Saturday, October 8, 2011

My Home Is Devoured - Part I

On November 11 last year, I wrote a blog Remembering My First Published Writing. At the time, some people asked if I still had a copy of the essay which was published in our high school paper The Smoke Signal. Alas, I did not - too many moves in the intervening fifty years. The stars aligned during my fiftieth class reunion last month and I now have an almost full four year collection of The Smoke Signal once again. (Eventually, the collection will be bound and offered to the Corning Public Library.)

So, for those who asked, here is the essay just as it was published almost fifty-two years ago:

My Home Is Devoured by Paula Shane - To me my home will always be a farm. I don't mean I intend to live on a farm all my life, but when I hear or think the word "home", I will think of the farm where I have spent all my life up to this point.
Many people consider a farm as a poor place to live but it has numerous advantages over urban residence. It is an especially fine place to raise children who have room to play without fear of running into a street and being hit by a car. I recall many happy hours I have spent playing and growing on the farm.
I remember our old horse, Queenie, and the old buggy we used to have. My older brother always got to steer the rig until my sister and I decided we knew how to harness up the horse. We would just joyride around the country until Dad decided we could be of some use hauling water to the field for threshers.

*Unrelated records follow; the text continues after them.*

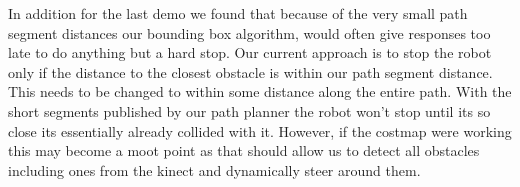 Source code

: In addition for the last demo we found that because of the very small path segment distances our bounding box algorithm, would often give responses too late to do anything but a hard stop. Our current approach is to stop the robot only if the distance to the closest obstacle is within our path segment distance. This needs to be changed to within some distance along the entire path. With the short segments published by our path planner the robot won't stop until its so close its essentially already collided with it. However, if the costmap were working this may become a moot point as that should allow us to detect all obstacles including ones from the kinect and dynamically steer around them.






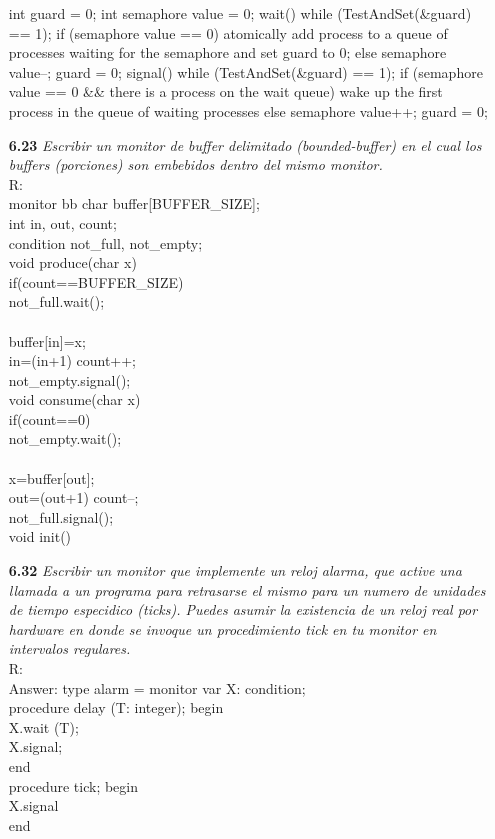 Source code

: \begin{itemize}
int guard = 0;
int semaphore value = 0;
wait(){
	 while (TestAndSet(\&guard) == 1);
	if (semaphore value == 0){
		atomically add process to a queue of processes
		waiting for the semaphore and set guard to 0;
		} 
	else{
		semaphore value--;
		guard = 0;
	}
}
signal(){
	while (TestAndSet(\&guard) == 1);
	if (semaphore value == 0 \&\& there is a process on the wait queue)
		wake up the first process in the queue
		of waiting processes
	else
		semaphore value++;
		guard = 0;
	}


\item[\textbf{6.23}]\emph {Escribir un monitor de buffer delimitado (bounded-buffer) en el cual los buffers (porciones) son embebidos dentro del mismo monitor.}\\
R:\\
monitor bb{
	char buffer[BUFFER\_SIZE];\\
	int in, out, count;\\
	condition not\_full, not\_empty;\\
	void produce(char x){\\
		if(count==BUFFER\_SIZE){\\
			not\_full.wait();\\
		}\\
		buffer[in]=x;\\
		in=(in+1)%
		count++;\\
		not\_empty.signal();\\
		}	
	void consume(char x){\\
		if(count==0){\\
			not\_empty.wait();\\
			}\\
		x=buffer[out];\\
		out=(out+1)%
		count--;\\
		not\_full.signal();\\
	}
}
void init() 

\item[\textbf{6.32}]\emph {Escribir un monitor que implemente un reloj alarma, que active una llamada a un programa para retrasarse el mismo para un numero de unidades de tiempo especidico (ticks). Puedes asumir la existencia de un reloj real por hardware en donde se invoque un procedimiento tick en tu monitor en intervalos regulares.}\\
R:\\
Answer: type alarm = monitor var X: condition;\\
procedure delay (T: integer); begin\\
X.wait (T);\\
X.signal;\\
end\\
procedure tick; begin\\
X.signal\\
end

\end{itemize}

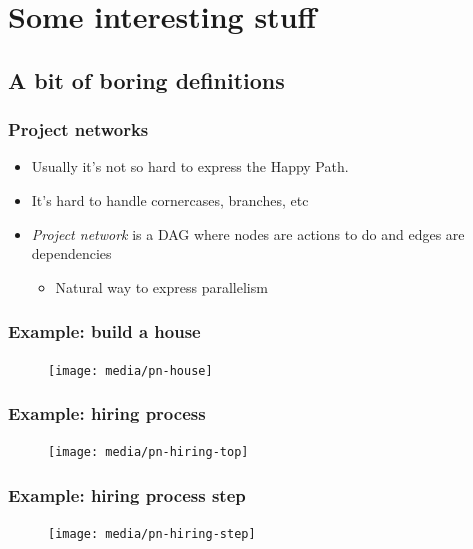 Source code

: \documentclass{beamer}
\begin{document}
\section{Some interesting stuff}
\subsection{A bit of boring definitions}

\begin{frame}
    \frametitle{Project networks}
    \begin{itemize}
        \item Usually it's not so hard to express the Happy Path.
        \item It's hard to handle cornercases, branches, etc
        \item \textit{Project network} is a DAG where nodes are actions to do and edges are dependencies
        \begin{itemize}
            \item Natural way to express parallelism         
        \end{itemize}            
    \end{itemize}    
\end{frame}

\begin{frame}
    \frametitle{Example: build a house}
    \begin{figure}
        \texttt{[image: media/pn-house]}
    \end{figure}
\end{frame}


\begin{frame}
    \frametitle{Example: hiring process}
    \begin{figure}
        \texttt{[image: media/pn-hiring-top]}
    \end{figure}
\end{frame}

\begin{frame}
    \frametitle{Example: hiring process step}
    \begin{figure}
        \texttt{[image: media/pn-hiring-step]}
    \end{figure}
\end{frame}
\end{document}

That ancient buggy stayed in use until some bumble bees decided to make it their home one summer.
Something that was even more fun was the corn cob fights we used to have. Our neighbor and my brother were against my sister and me. They would climb onto the hog house and fire at us until they ran out of ammunition. No quarter was given; none asked for. And if you got hit you didn't dare cry. There was no ceding until both sides were ready to quit or until someone was really hurt. It may sound dangerous and barbaric, but to us it was just plain fun.
A person has a chance to develop his own true personality on a farm and not just be a carbon copy of his friends. I think farm "kids" have more respect for other people and their property than do city youngsters. There is something in the papers every day about teenage gang fights and the destruction caused by teenage vandals. A farm youth's life is a more strict upbringing, as his parents' before him, than the city youth who is often allowed to roam at will.
A person learns more from experience and contact than from anything else. Farm youngsters grow up with a knowledge of animals and a security around them. They know that milk comes from a cow, and they know how to get it!
One thing I think farm youngsters appreciate more than their "city cousins" is nature. Their perception of nature is greater because they come into contact with it more. We on the farm see crops planted, cultivated, ripen and harvested. The changing of the seasons is more evident because we see more of it.
Sometime in March you get your first announcement of spring. You can feel it and smell it coming. Between the patches of snow you can see the grass beginning to push through the broken skin of winter's frosty coast.
Spring comes slowly, then suddenly it's upon you in all its glory. Birds are singing, the grass is turning an emerald green and trees are beginning to leaf out. But this isn't the best part of spring. No, the best time is when you step outside after the supper dishes are finished. It is a peaceful and serene time - a time when you can collect your thoughts and let them rest on the wonder and beauty that He has set before you. A gentle warm breeze is barely caressing you. The first star has just begun to shine and the quarter moon is a faint glowing sliver. The smell of growing plants and fresh earth reaches you, and like a snake is charmed by the flute player, your thoughts are drawn away, leaving you at complete peace with the world. This is the best time of Spring.
Following this is uneventful Summer. It's hot and humid and there's always work to be done, until August. With August comes the let-up. The days move almost at a standstill; hot days, dry days. There is an undescribable peace in these days. You realize they are the last days of summer. Maybe that's why they move so slowly - to give you time to savor each one. The air is always full of insects: the only things moving at a fast pace in this waning time.
We on the farm don't think of fall as a time to buy winter finery but as a time for preserving food for use in the long cold days ahead. We see the cold beauty of winter's icy fingers as they coat the outside world with their own being and turn it into a sparkling tomb of silence. (End of Part I)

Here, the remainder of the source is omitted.